(ABOUT THIS EXERCISE) Your answer should be every line below that includes the word "Tsay".

DATA EXCERPTS Start Marker

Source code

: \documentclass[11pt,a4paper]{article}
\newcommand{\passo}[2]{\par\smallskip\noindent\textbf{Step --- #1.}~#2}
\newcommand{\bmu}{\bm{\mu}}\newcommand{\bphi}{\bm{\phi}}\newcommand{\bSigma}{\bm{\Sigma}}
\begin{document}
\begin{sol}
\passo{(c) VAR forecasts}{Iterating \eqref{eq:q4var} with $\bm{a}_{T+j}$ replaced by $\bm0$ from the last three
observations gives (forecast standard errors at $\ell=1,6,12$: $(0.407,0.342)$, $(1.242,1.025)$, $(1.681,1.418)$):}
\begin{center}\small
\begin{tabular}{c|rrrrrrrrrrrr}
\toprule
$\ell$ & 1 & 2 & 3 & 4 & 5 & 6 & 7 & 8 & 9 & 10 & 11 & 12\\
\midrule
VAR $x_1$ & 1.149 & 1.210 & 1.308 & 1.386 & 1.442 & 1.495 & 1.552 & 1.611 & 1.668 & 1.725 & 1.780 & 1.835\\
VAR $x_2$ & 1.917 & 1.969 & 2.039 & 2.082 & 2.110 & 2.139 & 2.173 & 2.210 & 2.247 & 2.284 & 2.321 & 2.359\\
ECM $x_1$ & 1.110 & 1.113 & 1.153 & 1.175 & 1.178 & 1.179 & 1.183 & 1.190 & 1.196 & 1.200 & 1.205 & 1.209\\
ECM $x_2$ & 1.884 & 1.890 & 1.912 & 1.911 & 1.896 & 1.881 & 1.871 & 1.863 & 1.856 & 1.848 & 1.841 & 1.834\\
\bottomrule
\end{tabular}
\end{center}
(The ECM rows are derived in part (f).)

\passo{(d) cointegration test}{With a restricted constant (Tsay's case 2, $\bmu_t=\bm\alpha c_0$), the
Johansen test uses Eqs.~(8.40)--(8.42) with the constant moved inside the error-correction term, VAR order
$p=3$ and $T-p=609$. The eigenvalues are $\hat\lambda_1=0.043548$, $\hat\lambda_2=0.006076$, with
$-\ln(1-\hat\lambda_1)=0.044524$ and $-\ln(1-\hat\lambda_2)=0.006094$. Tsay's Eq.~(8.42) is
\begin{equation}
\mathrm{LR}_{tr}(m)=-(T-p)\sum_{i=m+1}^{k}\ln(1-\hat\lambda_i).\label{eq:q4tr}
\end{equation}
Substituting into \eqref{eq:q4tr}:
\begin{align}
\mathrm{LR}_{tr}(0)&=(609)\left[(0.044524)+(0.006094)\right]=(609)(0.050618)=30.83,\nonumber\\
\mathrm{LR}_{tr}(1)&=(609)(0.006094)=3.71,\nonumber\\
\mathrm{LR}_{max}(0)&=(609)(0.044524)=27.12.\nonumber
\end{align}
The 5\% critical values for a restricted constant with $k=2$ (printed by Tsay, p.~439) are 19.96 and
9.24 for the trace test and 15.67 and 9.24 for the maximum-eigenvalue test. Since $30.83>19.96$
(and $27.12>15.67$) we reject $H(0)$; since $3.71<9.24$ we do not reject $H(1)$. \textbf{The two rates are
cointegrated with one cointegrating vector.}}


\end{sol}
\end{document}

DATA EXCERPTS End Marker

(OUTPUT OF THE TASK)
\passo{(d) cointegration test}{With a restricted constant (Tsay's case 2, $\bmu_t=\bm\alpha c_0$), the
$-\ln(1-\hat\lambda_1)=0.044524$ and $-\ln(1-\hat\lambda_2)=0.006094$. Tsay's Eq.~(8.42) is
The 5\% critical values for a restricted constant with $k=2$ (printed by Tsay, p.~439) are 19.96 and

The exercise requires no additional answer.